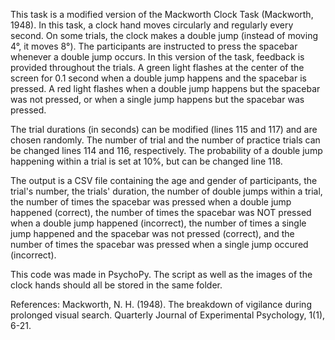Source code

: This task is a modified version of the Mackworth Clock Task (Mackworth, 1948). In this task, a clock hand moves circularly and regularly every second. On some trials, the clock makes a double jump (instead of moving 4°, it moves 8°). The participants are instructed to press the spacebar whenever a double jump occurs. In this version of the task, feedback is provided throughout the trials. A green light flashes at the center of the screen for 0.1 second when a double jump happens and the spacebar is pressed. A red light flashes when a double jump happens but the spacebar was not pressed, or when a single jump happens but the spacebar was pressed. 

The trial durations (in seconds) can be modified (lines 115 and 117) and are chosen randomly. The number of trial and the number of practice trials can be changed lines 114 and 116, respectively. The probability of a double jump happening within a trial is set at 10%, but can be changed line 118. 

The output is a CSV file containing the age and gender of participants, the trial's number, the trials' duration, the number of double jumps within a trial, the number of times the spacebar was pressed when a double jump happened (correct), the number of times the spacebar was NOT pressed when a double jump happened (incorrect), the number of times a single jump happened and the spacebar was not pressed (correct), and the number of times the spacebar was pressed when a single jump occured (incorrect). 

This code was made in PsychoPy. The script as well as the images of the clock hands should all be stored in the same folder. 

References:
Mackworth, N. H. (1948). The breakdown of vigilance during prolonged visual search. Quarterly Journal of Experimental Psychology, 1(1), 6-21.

□ □ □ □

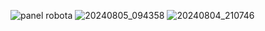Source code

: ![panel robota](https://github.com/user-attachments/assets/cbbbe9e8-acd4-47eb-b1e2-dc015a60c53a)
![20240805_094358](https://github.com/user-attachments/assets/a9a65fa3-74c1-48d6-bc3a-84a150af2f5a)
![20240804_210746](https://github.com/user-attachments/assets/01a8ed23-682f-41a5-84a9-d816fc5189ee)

□ □ □ □

About this exercise: Starting with the line with "The output is" above and going on through the line with "Mackworth, N. H.", transcribe every line exactly, both ends included, and add nothing.

Answer space:
The output is a CSV file containing the age and gender of participants, the trial's number, the trials' duration, the number of double jumps within a trial, the number of times the spacebar was pressed when a double jump happened (correct), the number of times the spacebar was NOT pressed when a double jump happened (incorrect), the number of times a single jump happened and the spacebar was not pressed (correct), and the number of times the spacebar was pressed when a single jump occured (incorrect). 

This code was made in PsychoPy. The script as well as the images of the clock hands should all be stored in the same folder. 

References:
Mackworth, N. H. (1948). The breakdown of vigilance during prolonged visual search. Quarterly Journal of Experimental Psychology, 1(1), 6-21.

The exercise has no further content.